What Counts as “Savings”?
Include anything where money is set aside for the future rather than spent:
- Money deposited into a savings or money market account
- Contributions to a 401(k), IRA, or other retirement account (including employer match)
- Contributions to an HSA
- Extra mortgage principal payments (debatable — some count it, some don’t)
- Investing in a brokerage account
Paying down debt is also a form of building net worth, though it’s usually counted separately from savings.
What Is a “Good” Savings Rate?
There’s no single answer, but here are common benchmarks:
- 10% or less: The traditional rule of thumb. Workable if you start early and have few debts, but increasingly tight for most people.
- 15% to 20%: A stronger target, especially for retirement. Many financial planners recommend this range.
- 20% or more: Excellent. At this rate, you’re building meaningful wealth and shortening the time until you could choose to stop working.

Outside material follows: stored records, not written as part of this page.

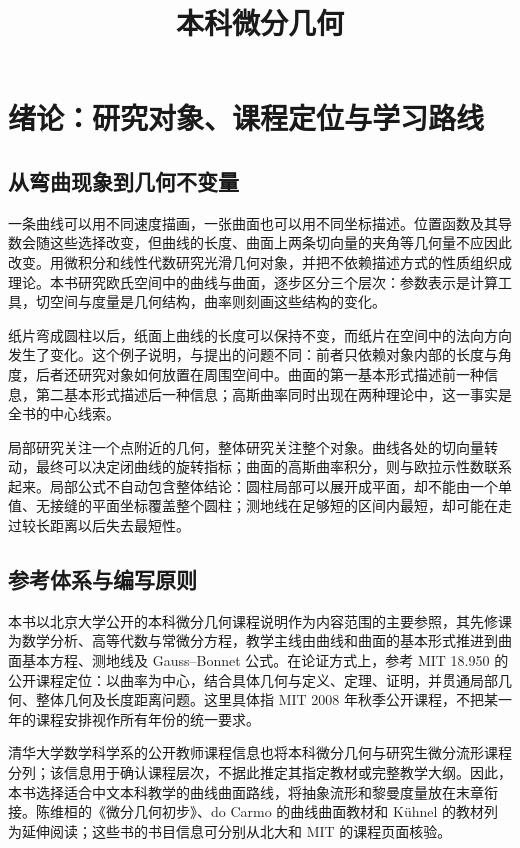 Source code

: \documentclass[UTF8,12pt,a4paper,fontset=fandol]{ctexbook}
\title{本科微分几何}
\author{}
\date{}
\begin{document}
\frontmatter
\maketitle
\tableofcontents

\chapter{绪论：研究对象、课程定位与学习路线}
\label{chap:dg-intro}

\section{从弯曲现象到几何不变量}
一条曲线可以用不同速度描画，一张曲面也可以用不同坐标描述。位置函数及其导数会随这些选择改变，但曲线的长度、曲面上两条切向量的夹角等几何量不应因此改变。用微积分和线性代数研究光滑几何对象，并把不依赖描述方式的性质组织成理论。本书研究欧氏空间中的曲线与曲面，逐步区分三个层次：参数表示是计算工具，切空间与度量是几何结构，曲率则刻画这些结构的变化。

纸片弯成圆柱以后，纸面上曲线的长度可以保持不变，而纸片在空间中的法向方向发生了变化。这个例子说明，与提出的问题不同：前者只依赖对象内部的长度与角度，后者还研究对象如何放置在周围空间中。曲面的第一基本形式描述前一种信息，第二基本形式描述后一种信息；高斯曲率同时出现在两种理论中，这一事实是全书的中心线索。

局部研究关注一个点附近的几何，整体研究关注整个对象。曲线各处的切向量转动，最终可以决定闭曲线的旋转指标；曲面的高斯曲率积分，则与欧拉示性数联系起来。局部公式不自动包含整体结论：圆柱局部可以展开成平面，却不能由一个单值、无接缝的平面坐标覆盖整个圆柱；测地线在足够短的区间内最短，却可能在走过较长距离以后失去最短性。

\section{参考体系与编写原则}
本书以北京大学公开的本科微分几何课程说明作为内容范围的主要参照，其先修课为数学分析、高等代数与常微分方程，教学主线由曲线和曲面的基本形式推进到曲面基本方程、测地线及 Gauss--Bonnet 公式\cite{pku-course}。在论证方式上，参考 MIT 18.950 的公开课程定位：以曲率为中心，结合具体几何与定义、定理、证明，并贯通局部几何、整体几何及长度距离问题\cite{mit-syllabus,mit-notes}。这里具体指 MIT 2008 年秋季公开课程，不把某一年的课程安排视作所有年份的统一要求。

清华大学数学科学系的公开教师课程信息也将本科微分几何与研究生微分流形课程分列\cite{tsinghua-course}；该信息用于确认课程层次，不据此推定其指定教材或完整教学大纲。因此，本书选择适合中文本科教学的曲线曲面路线，将抽象流形和黎曼度量放在末章衔接。陈维桓的《微分几何初步》、do Carmo 的曲线曲面教材和 K\"uhnel 的教材列为延伸阅读；这些书的书目信息可分别从北大和 MIT 的课程页面核验\cite{chen,docarmo,kuhnel}。
\end{document}
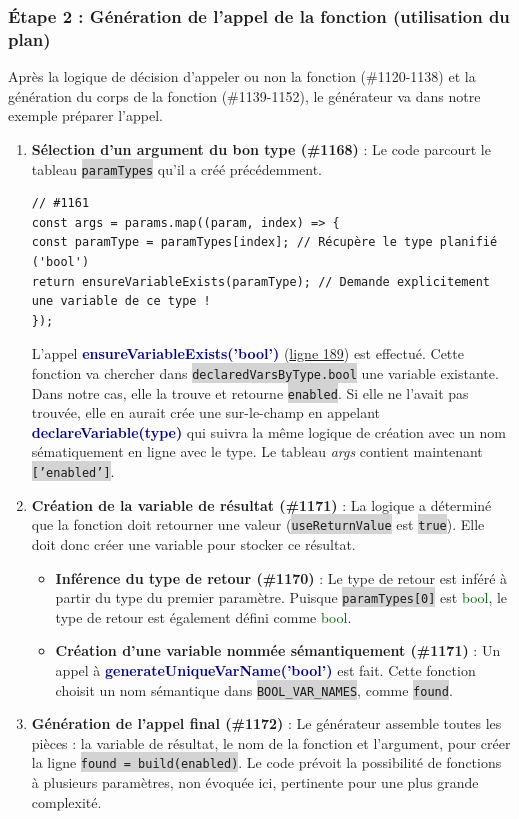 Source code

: \documentclass[11pt,a4paper]{article}
\newcommand{\code}[1]{\colorbox{lightgray}{\texttt{\small #1}}}
\newcommand{\var}[1]{\textit{#1}}
\newcommand{\vartype}[1]{\textcolor{darkgreen}{#1}}
\newcommand{\methodname}[1]{\textbf{\textcolor{darkblue}{#1}}}
\begin{document}
\subsubsection*{Étape 2 : Génération de l'appel de la fonction (utilisation du plan)}
Après la logique de décision d'appeler ou non la fonction (\#1120-1138) et la génération du corps de la fonction (\#1139-1152), le générateur va dans notre exemple préparer l'appel.
\begin{enumerate}
\item \textbf{Sélection d'un argument du bon type (\#1168)} : Le code parcourt le tableau \code{paramTypes} qu'il a créé précédemment.
\begin{verbatim}
// #1161
const args = params.map((param, index) => {
const paramType = paramTypes[index]; // Récupère le type planifié ('bool')
return ensureVariableExists(paramType); // Demande explicitement une variable de ce type !
});
\end{verbatim}
L'appel \methodname{ensureVariableExists('bool')} (\href{https://github.com/edu-mateescoj/gyminf/blob/main/static/js/code-generator.js#L189}{ligne 189}) est effectué. Cette fonction va chercher dans \code{declaredVarsByType.bool} une variable existante. Dans notre cas, elle la trouve et retourne \code{enabled}. Si elle ne l'avait pas trouvée, elle en aurait crée une
sur-le-champ en appelant \methodname{declareVariable(type)} qui suivra la même logique de création avec un nom sématiquement en ligne avec le type. Le tableau \var{args} contient maintenant \code{['enabled']}.

\item \textbf{Création de la variable de résultat (\#1171)} : La logique a déterminé que la fonction doit retourner une valeur (\code{useReturnValue} est \code{true}). Elle doit donc créer une variable pour stocker ce résultat.
\begin{itemize}
    \item \textbf{Inférence du type de retour (\#1170)} : Le type de retour est inféré à partir du type du premier paramètre. Puisque \code{paramTypes[0]} est \vartype{bool}, le type de retour est également défini comme \vartype{bool}.
    \item \textbf{Création d'une variable nommée sémantiquement (\#1171)} : Un appel à \methodname{generateUniqueVarName('bool')} est fait. Cette fonction choisit un nom sémantique dans \code{BOOL\_VAR\_NAMES}, comme \code{found}.
\end{itemize}

\item \textbf{Génération de l'appel final (\#1172)} : Le générateur assemble toutes les pièces : la variable de résultat, le nom de la fonction et l'argument, pour créer la ligne \code{found = build(enabled)}. Le code prévoit la possibilité de fonctions à plusieurs paramètres, non évoquée ici, pertinente pour une plus grande complexité.
\end{enumerate}
\end{document}
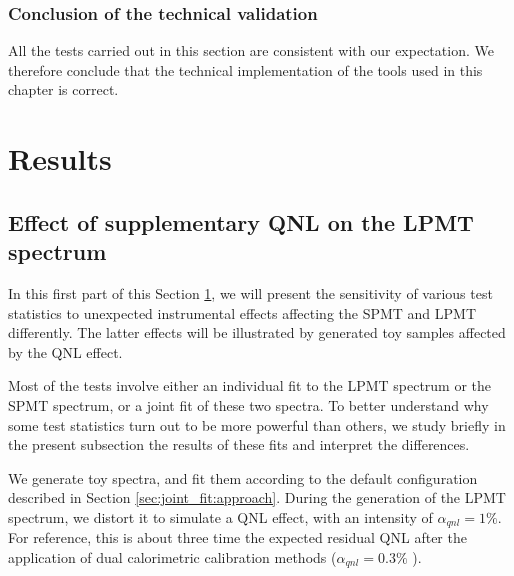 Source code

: \documentclass[../main.tex]{subfiles}
\begin{document}
\subsubsection{Conclusion of the technical validation}

All the tests carried out in this section are consistent with our expectation. We therefore conclude that the technical implementation of the tools used in this chapter is correct.



%
%
\section{Results}
\label{sec:joint_fit:results}

\subsection{Effect of supplementary QNL on the LPMT spectrum}

In this first part of this Section \ref{sec:joint_fit:results}, we will present the sensitivity of various test statistics to unexpected instrumental effects affecting the SPMT and LPMT differently. The latter effects will be illustrated by generated toy samples affected by the QNL effect.

Most of the tests involve either an individual fit to the LPMT spectrum or the SPMT spectrum, or a joint fit of these two spectra. To better understand why some test statistics turn out to be more powerful than others, we study briefly in the present subsection the results of these fits and interpret the differences.

We generate toy spectra, and fit them according to the default configuration described in Section \ref{sec:joint_fit:approach}.
During the generation of the LPMT spectrum, we distort it to simulate a QNL effect, with an intensity of $\alpha_{qnl}=1\%$. For reference, this is about three time the expected residual QNL after
the application of dual calorimetric calibration methods ($\alpha_{qnl} = 0.3\%$ \cite{juno_collaboration_calibration_2021}).
\end{document}
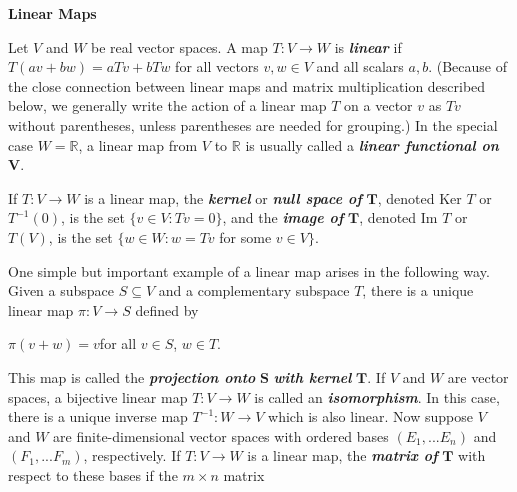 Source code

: \documentclass[12pt, a4paper]{article}
\begin{document}
\vspace{4mm}

\begin{flushleft}
\textbf{\large{Linear Maps}}
\end{flushleft}

Let $V$ and $W$ be real vector spaces. A map $T\colon V\rightarrow W$ is \textit{\textbf{linear}} if $T(av+bw)=aTv+bTw$ for all vectors $v,w\in V$ and all scalars $a,b$. (Because of the close connection between linear maps and matrix multiplication described below, we generally write the action of a linear map $T$ on a vector $v$ as $Tv$ without parentheses, unless parentheses are needed for grouping.) In the special case $W=\mathbb{R}$, a linear map from $V$ to $\mathbb{R}$ is usually called a \textit{\textbf{linear functional on}} $\bm{V}$.\par
If $T\colon V\rightarrow W$ is a linear map, the \textit{\textbf{kernel}} or \textit{\textbf{null space of}} $\bm{T}$, denoted Ker $T$ or $T^{-1}(0)$, is the set $\{v\in V \colon Tv=0\}$, and the \textit{\textbf{image of}} $\bm{T}$, denoted Im $T$ or $T(V)$, is the set $\{w\in W\colon w=Tv$ for some $v\in V\}$.\par
One simple but important example of a linear map arises in the following way. Given a subspace $S\subseteq V$ and a complementary subspace $T$, there is a unique linear map $\pi\colon V\rightarrow S$ defined by\par

\vspace{2mm}

\centerline{$\pi(v+w)=v$\hspace{5mm}for all $v\in S$, $w\in T$.}

\vspace{4mm}

This map is called the \textit{\textbf{projection onto}} $\bm{S}$ \textit{\textbf{with kernel}} $\bm{T}$. If $V$ and $W$ are vector spaces, a bijective linear map $T\colon V\rightarrow W$ is called an \textit{\textbf{isomorphism}}. In this case, there is a unique inverse map $T^{-1}\colon W\rightarrow V$ which is also linear. Now suppose $V$ and $W$ are finite-dimensional vector spaces with ordered bases $(E_1, ... E_n)$ and $(F_1, ... F_m)$, respectively. If $T\colon V\rightarrow W$ is a linear map, the \textit{\textbf{matrix of}} $\bm{T}$ with respect to these bases if the $m\times n$ matrix\par

\vspace{4mm}
\end{document}
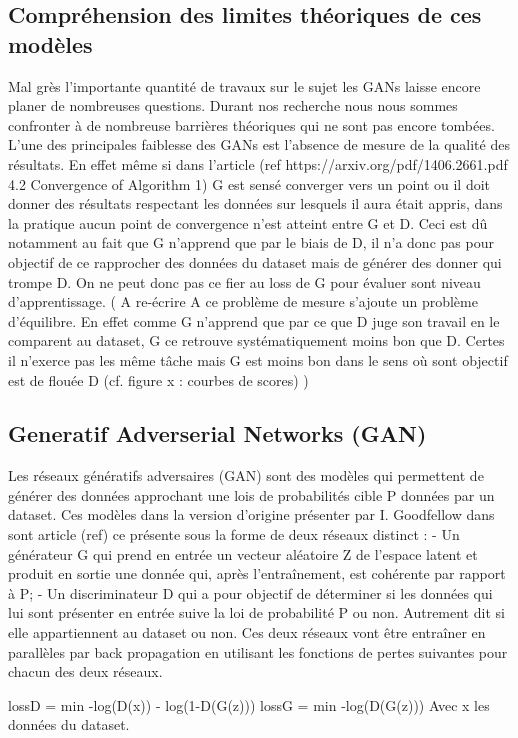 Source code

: \documentclass[11pt]{article}
\begin{document}
\subsection{Compréhension des limites théoriques de ces modèles}
Mal grès l'importante quantité de travaux sur le sujet les GANs laisse encore planer de nombreuses questions.
Durant nos recherche nous nous sommes confronter à de nombreuse barrières théoriques qui ne sont pas encore tombées. 
L'une des principales faiblesse des GANs est l'absence de mesure de la qualité des résultats. En effet même si dans l'article (ref https://arxiv.org/pdf/1406.2661.pdf 4.2  Convergence of Algorithm 1) G est sensé converger vers un point ou il doit donner des résultats respectant les données sur lesquels il aura était appris, dans la pratique aucun point de convergence n'est atteint entre G et D. Ceci est dû notamment au fait que G n'apprend que par le biais de D, il n'a donc pas pour objectif de ce rapprocher des données du dataset mais de générer des donner qui trompe D. On ne peut donc pas ce fier au loss de G pour évaluer sont niveau d'apprentissage.
( A re-écrire 
A ce problème de mesure s'ajoute un problème d'équilibre.
En effet comme G n'apprend que par ce que D juge son travail en le comparent au dataset, G ce retrouve systématiquement moins bon que D. Certes il n'exerce pas les même tâche mais G est moins bon dans le sens où sont objectif est de flouée D (cf. figure x : courbes de scores) 
)

\subsection{Generatif Adverserial Networks (GAN)}
Les réseaux génératifs adversaires (GAN) sont des modèles qui permettent de générer des données approchant une lois de probabilités cible P données par un dataset.
Ces modèles dans la version d'origine présenter par I. Goodfellow dans sont article (ref) ce présente sous la forme de deux réseaux distinct :
  - Un générateur G qui prend en entrée un vecteur aléatoire Z de l'espace latent et produit en sortie une donnée qui, après l'entraînement, est cohérente par rapport à P;
  - Un discriminateur D qui a pour objectif de déterminer si les données qui lui sont présenter en entrée suive la loi de probabilité P ou non. Autrement dit si elle appartiennent au dataset ou non.
Ces deux réseaux vont être entraîner en parallèles par back propagation en utilisant les fonctions de pertes suivantes pour chacun des deux réseaux.

lossD = min -log(D(x)) - log(1-D(G(z)))
lossG = min -log(D(G(z)))
Avec x les données du dataset.
\end{document}
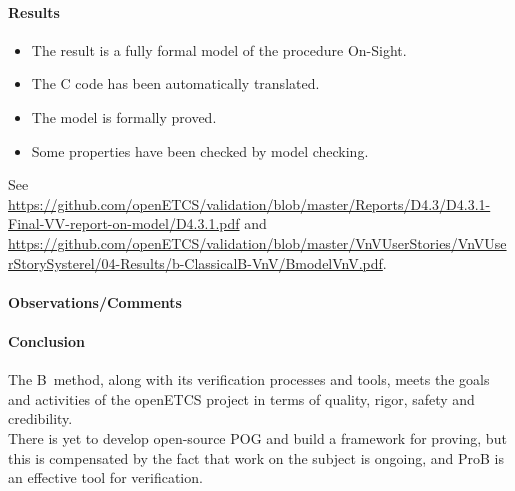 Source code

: \paragraph{Results}


\begin{itemize}
\item The result is a fully formal model of the procedure On-Sight.
\item The C code has been automatically  translated.
\item The model  is formally proved.
\item Some properties have been checked by model checking.
\end{itemize}

See {\url{https://github.com/openETCS/validation/blob/master/Reports/D4.3/D4.3.1-Final-VV-report-on-model/D4.3.1.pdf}} and {\url{https://github.com/openETCS/validation/blob/master/VnVUserStories/VnVUserStorySysterel/04-Results/b-ClassicalB-VnV/BmodelVnV.pdf}}.



\paragraph{Observations/Comments}


\paragraph{Conclusion}

The B~method, along with its verification processes and tools, meets the goals and activities of the openETCS project in terms of quality, rigor, safety and credibility.\\
There is yet to develop open-source POG and build a framework for proving, but this is compensated by the fact that work on the subject is ongoing, and ProB is an effective tool for verification.
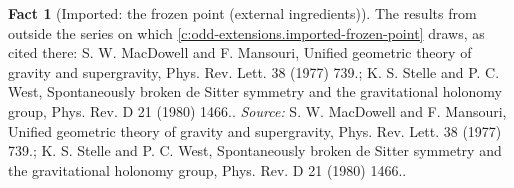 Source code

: \documentclass[11pt]{article}
\theoremstyle{definition}
\newtheorem{fact}[theorem]{Fact}
\theoremstyle{plain}
\begin{document}
\begin{fact}[Imported: the frozen point (external ingredients)]\label{c:odd-extensions.imported-frozen-point-external}
The results from outside the series on which \ref{c:odd-extensions.imported-frozen-point} draws, as cited there: S. W. MacDowell and F. Mansouri, Unified geometric theory of gravity and supergravity, Phys. Rev. Lett. 38 (1977) 739.; K. S. Stelle and P. C. West, Spontaneously broken de Sitter symmetry and the gravitational holonomy group, Phys. Rev. D 21 (1980) 1466..
\emph{Source:} S. W. MacDowell and F. Mansouri, Unified geometric theory of gravity and supergravity, Phys. Rev. Lett. 38 (1977) 739.; K. S. Stelle and P. C. West, Spontaneously broken de Sitter symmetry and the gravitational holonomy group, Phys. Rev. D 21 (1980) 1466..
\end{fact}
\end{document}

- 50%+: The range associated with early retirement (the FIRE movement). Aggressive but achievable for some high earners with controlled expenses.
The right number depends on your age, income, goals, and when you want to retire. A 25-year-old saving 10% has more time for compounding to work than a 45-year-old saving the same amount.
Why Your Savings Rate Matters More Than Your Income
It’s a common misconception that earning more is the key to financial security. Your savings rate — the gap between what you earn and what you spend — matters just as much. Two people earning the same income but saving at different rates will end up in very different financial situations over time.
Increasing income while also increasing spending produces no improvement. Increasing your savings rate, even modestly, has a compounding effect.
How to Improve Your Savings Rate
- Automate it: Set up automatic transfers to savings right after payday. Remove the decision from your monthly routine.
- Increase contributions when income rises: When you get a raise, increase your savings percentage before lifestyle spending catches up.
- Audit your fixed expenses: Subscriptions, insurance, and recurring bills are often the easiest place to find savings without changing your daily habits.
- Contribute enough to capture the 401(k) employer match: This is an immediate 50% to 100% return on those dollars — don’t leave it on the table.
- Use a high-yield savings account: Your savings earn more while sitting there, which compounds your rate over time.
Final Thought
Your savings rate is one of the simplest and most powerful numbers in personal finance. You don’t need a complicated budget to improve it — you need to consistently save a meaningful share of what you earn. Start where you are, set a target, and make it automatic. Small improvements add up significantly over years.